#### DATA TO USE

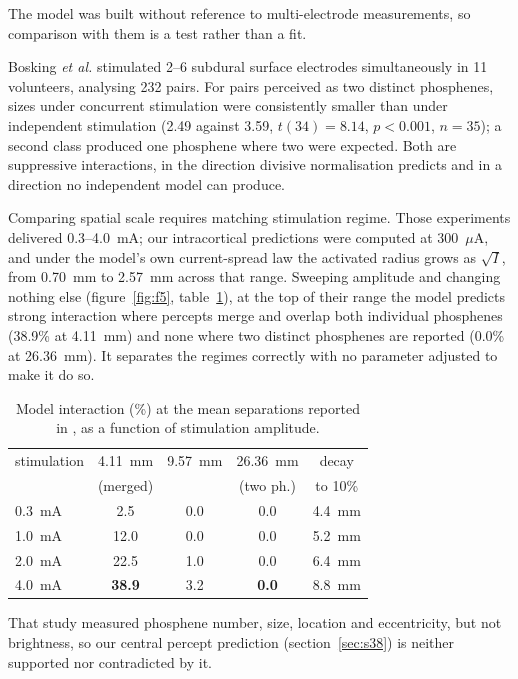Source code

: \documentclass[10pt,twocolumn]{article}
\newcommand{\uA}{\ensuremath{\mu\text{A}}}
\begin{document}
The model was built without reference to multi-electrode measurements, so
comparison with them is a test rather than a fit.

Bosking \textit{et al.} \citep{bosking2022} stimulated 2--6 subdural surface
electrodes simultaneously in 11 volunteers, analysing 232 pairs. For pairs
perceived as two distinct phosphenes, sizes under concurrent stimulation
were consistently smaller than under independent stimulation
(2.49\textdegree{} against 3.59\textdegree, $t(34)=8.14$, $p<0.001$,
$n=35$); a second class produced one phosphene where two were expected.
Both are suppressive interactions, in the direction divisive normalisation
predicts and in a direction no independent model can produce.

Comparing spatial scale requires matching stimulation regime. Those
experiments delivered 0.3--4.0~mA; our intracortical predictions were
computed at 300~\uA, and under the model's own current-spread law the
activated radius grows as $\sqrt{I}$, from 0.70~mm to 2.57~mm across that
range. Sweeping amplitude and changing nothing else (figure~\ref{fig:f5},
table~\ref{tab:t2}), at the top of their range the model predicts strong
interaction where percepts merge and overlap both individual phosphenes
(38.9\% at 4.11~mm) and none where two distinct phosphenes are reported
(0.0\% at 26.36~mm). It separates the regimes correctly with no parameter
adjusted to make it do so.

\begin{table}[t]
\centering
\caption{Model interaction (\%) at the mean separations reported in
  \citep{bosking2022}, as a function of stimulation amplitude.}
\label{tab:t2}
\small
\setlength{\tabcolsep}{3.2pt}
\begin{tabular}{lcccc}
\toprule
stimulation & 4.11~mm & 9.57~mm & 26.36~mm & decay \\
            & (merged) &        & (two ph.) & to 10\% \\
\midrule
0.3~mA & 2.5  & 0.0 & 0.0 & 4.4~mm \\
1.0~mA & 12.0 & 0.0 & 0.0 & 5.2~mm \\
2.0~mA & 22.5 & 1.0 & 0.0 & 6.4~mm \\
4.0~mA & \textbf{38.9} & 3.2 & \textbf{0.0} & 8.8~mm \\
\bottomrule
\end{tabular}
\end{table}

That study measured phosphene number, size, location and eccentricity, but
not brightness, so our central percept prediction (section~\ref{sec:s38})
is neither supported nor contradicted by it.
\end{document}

########

* _TASK REQUIREMENTS_: Go through the material above and retype every line exactly, without the images.

* _WRITTEN ANSWER_:
Source code

: \documentclass[10pt,twocolumn]{article}
\newcommand{\uA}{\ensuremath{\mu\text{A}}}
\begin{document}
The model was built without reference to multi-electrode measurements, so
comparison with them is a test rather than a fit.

Bosking \textit{et al.} \citep{bosking2022} stimulated 2--6 subdural surface
electrodes simultaneously in 11 volunteers, analysing 232 pairs. For pairs
perceived as two distinct phosphenes, sizes under concurrent stimulation
were consistently smaller than under independent stimulation
(2.49\textdegree{} against 3.59\textdegree, $t(34)=8.14$, $p<0.001$,
$n=35$); a second class produced one phosphene where two were expected.
Both are suppressive interactions, in the direction divisive normalisation
predicts and in a direction no independent model can produce.

Comparing spatial scale requires matching stimulation regime. Those
experiments delivered 0.3--4.0~mA; our intracortical predictions were
computed at 300~\uA, and under the model's own current-spread law the
activated radius grows as $\sqrt{I}$, from 0.70~mm to 2.57~mm across that
range. Sweeping amplitude and changing nothing else (figure~\ref{fig:f5},
table~\ref{tab:t2}), at the top of their range the model predicts strong
interaction where percepts merge and overlap both individual phosphenes
(38.9\% at 4.11~mm) and none where two distinct phosphenes are reported
(0.0\% at 26.36~mm). It separates the regimes correctly with no parameter
adjusted to make it do so.

\begin{table}[t]
\centering
\caption{Model interaction (\%) at the mean separations reported in
  \citep{bosking2022}, as a function of stimulation amplitude.}
\label{tab:t2}
\small
\setlength{\tabcolsep}{3.2pt}
\begin{tabular}{lcccc}
\toprule
stimulation & 4.11~mm & 9.57~mm & 26.36~mm & decay \\
            & (merged) &        & (two ph.) & to 10\% \\
\midrule
0.3~mA & 2.5  & 0.0 & 0.0 & 4.4~mm \\
1.0~mA & 12.0 & 0.0 & 0.0 & 5.2~mm \\
2.0~mA & 22.5 & 1.0 & 0.0 & 6.4~mm \\
4.0~mA & \textbf{38.9} & 3.2 & \textbf{0.0} & 8.8~mm \\
\bottomrule
\end{tabular}
\end{table}

That study measured phosphene number, size, location and eccentricity, but
not brightness, so our central percept prediction (section~\ref{sec:s38})
is neither supported nor contradicted by it.
\end{document}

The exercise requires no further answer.